== RECORDS FOR PROCESSING ==

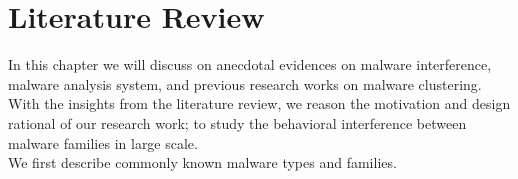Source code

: \chapter{Literature Review}\label{chapter:literature_review}
In this chapter we will discuss on anecdotal evidences on malware interference, malware analysis system, and previous research works on malware clustering.
With the insights from the literature review, we reason the motivation and design rational of our research work; to study the behavioral interference between malware families in large scale.\\
We first describe commonly known malware types and families.
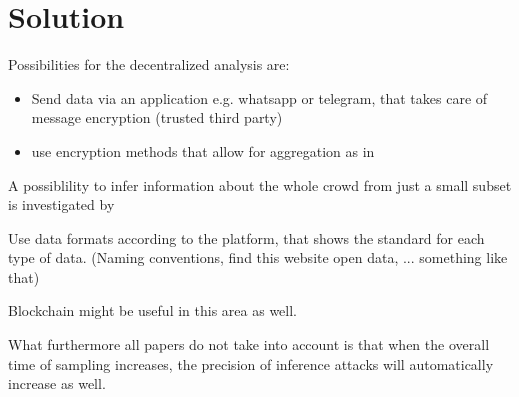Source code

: \chapter{Solution}\label{chapter:solution}

Possibilities for the decentralized analysis are:
\begin{itemize}
	\item Send data via an application e.g. whatsapp or telegram, that takes care of message encryption (trusted third party)
	\item use encryption methods that allow for aggregation as in \parencite{crowdsourcing}
\end{itemize}

A possiblility to infer information about the whole crowd from just a small subset is investigated by \parencite{subset}

Use data formats according to the platform, that shows the standard for each type of data. (Naming conventions, find this website open data, ... something like that)

Blockchain might be useful in this area as well.

What furthermore all papers do not take into account is that when the overall time of sampling increases, the precision of inference attacks will automatically increase as well.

===

# TASK ITEM
Starting at the line that contains "A possiblility to", write out every line to the end of the entries, exactly as given.

# ANSWER TO THE PROBLEM
A possiblility to infer information about the whole crowd from just a small subset is investigated by \parencite{subset}

Use data formats according to the platform, that shows the standard for each type of data. (Naming conventions, find this website open data, ... something like that)

Blockchain might be useful in this area as well.

What furthermore all papers do not take into account is that when the overall time of sampling increases, the precision of inference attacks will automatically increase as well.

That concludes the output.